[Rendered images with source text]

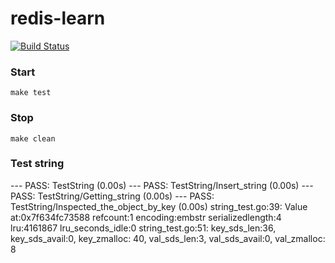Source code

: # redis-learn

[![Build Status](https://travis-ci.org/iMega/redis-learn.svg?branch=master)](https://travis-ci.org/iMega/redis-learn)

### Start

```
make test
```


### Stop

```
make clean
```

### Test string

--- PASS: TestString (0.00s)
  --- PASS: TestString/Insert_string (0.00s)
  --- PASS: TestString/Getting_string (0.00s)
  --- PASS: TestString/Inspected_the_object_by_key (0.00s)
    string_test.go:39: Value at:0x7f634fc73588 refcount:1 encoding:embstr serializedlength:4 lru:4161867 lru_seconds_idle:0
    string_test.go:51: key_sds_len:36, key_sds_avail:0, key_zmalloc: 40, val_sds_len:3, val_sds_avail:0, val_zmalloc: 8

---

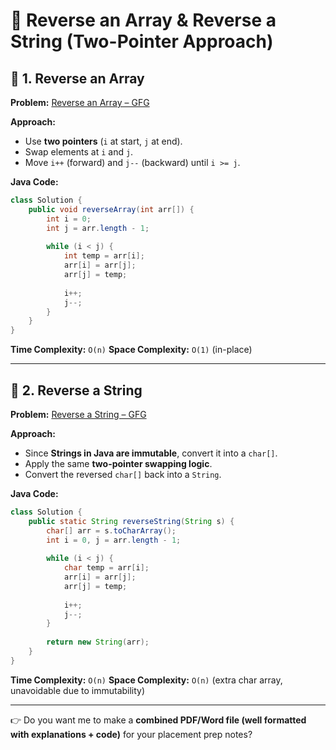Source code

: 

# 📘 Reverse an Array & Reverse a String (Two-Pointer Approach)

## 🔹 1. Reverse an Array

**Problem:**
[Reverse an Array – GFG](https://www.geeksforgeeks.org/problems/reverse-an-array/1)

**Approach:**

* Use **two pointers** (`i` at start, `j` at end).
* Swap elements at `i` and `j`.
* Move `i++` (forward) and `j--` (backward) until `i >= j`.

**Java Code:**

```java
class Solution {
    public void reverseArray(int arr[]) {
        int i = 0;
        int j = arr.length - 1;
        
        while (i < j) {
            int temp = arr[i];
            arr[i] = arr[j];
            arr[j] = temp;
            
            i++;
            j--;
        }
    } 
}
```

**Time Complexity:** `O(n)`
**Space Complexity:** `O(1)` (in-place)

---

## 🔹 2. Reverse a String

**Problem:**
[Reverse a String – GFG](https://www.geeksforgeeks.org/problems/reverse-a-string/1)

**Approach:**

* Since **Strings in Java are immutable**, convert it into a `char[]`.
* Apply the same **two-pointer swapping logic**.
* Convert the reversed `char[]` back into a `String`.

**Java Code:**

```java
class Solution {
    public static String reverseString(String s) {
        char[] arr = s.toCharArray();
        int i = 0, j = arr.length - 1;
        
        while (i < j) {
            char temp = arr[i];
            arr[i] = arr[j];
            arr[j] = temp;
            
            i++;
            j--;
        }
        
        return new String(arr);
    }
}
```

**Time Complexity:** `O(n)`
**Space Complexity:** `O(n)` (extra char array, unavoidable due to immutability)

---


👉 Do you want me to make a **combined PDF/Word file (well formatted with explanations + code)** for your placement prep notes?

* **What to work on**
Give the exact lines, and only those, from the line containing "string_test.go:39: Value at:0x7f634fc73588" through the line containing "val_sds_avail:0, val_zmalloc: 8" in the entries above.

* **Problem solution**
    string_test.go:39: Value at:0x7f634fc73588 refcount:1 encoding:embstr serializedlength:4 lru:4161867 lru_seconds_idle:0
    string_test.go:51: key_sds_len:36, key_sds_avail:0, key_zmalloc: 40, val_sds_len:3, val_sds_avail:0, val_zmalloc: 8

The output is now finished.